Required work:
From the entries below, copy each line in which the word "title" occurs.

Data entries:
____________

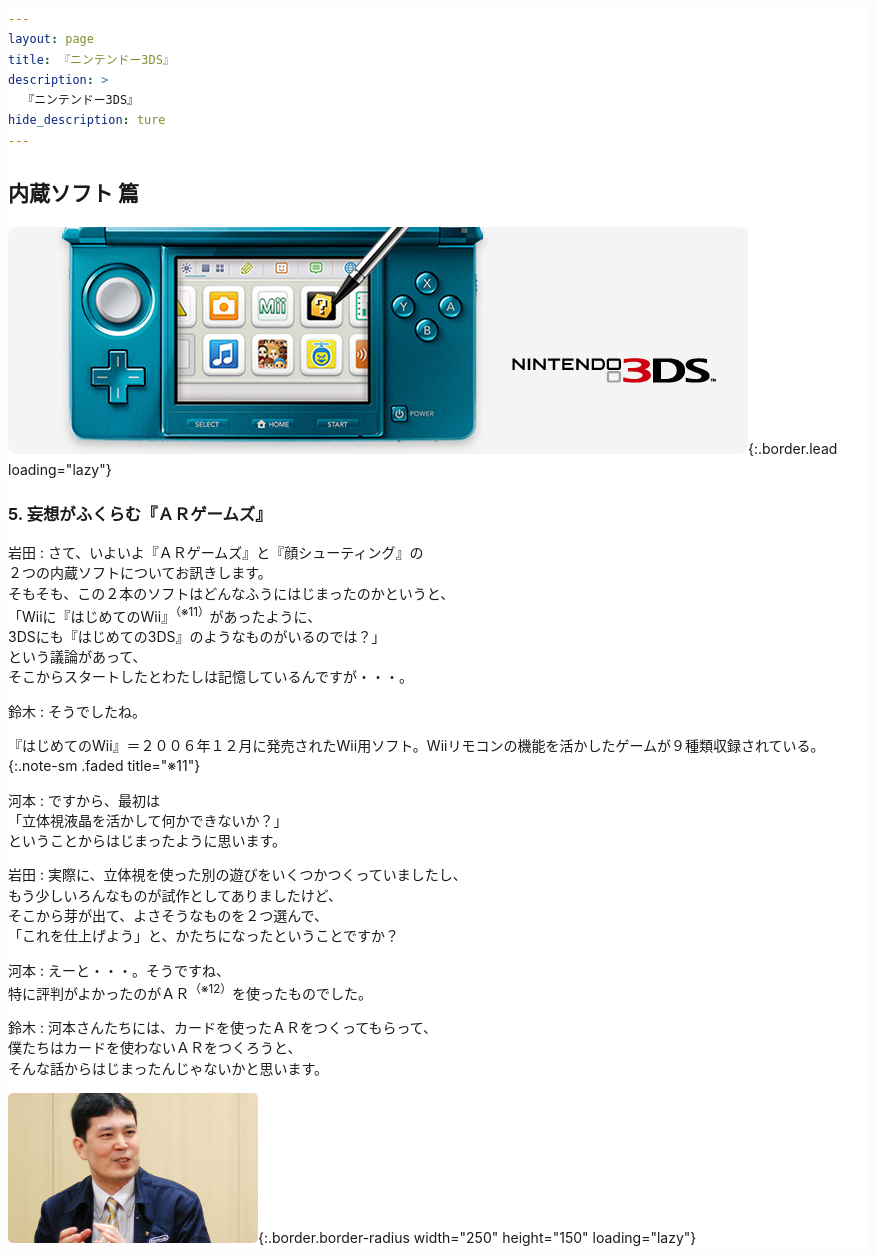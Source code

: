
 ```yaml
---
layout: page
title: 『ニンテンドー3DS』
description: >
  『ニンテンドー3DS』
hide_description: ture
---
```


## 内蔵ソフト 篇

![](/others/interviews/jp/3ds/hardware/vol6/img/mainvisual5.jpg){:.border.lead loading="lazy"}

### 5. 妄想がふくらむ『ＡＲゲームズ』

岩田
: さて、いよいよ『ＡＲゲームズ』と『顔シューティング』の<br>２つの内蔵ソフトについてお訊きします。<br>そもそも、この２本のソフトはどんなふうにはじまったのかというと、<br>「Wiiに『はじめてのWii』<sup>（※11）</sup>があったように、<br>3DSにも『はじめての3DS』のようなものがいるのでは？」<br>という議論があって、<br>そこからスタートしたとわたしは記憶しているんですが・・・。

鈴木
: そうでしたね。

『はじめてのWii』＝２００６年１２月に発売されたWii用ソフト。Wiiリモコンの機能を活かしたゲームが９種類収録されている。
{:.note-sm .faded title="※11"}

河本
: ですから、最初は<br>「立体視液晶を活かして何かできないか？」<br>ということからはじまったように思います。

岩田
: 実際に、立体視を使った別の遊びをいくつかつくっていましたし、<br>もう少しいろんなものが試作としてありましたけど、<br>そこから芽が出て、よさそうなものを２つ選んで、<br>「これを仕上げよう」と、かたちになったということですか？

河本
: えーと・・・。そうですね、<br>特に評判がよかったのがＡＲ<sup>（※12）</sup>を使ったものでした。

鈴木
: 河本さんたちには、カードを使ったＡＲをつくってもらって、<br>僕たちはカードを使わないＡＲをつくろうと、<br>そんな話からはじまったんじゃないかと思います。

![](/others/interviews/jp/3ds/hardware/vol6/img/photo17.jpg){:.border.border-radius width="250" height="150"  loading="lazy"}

____________

Result:
title: 『ニンテンドー3DS』
{:.note-sm .faded title="※11"}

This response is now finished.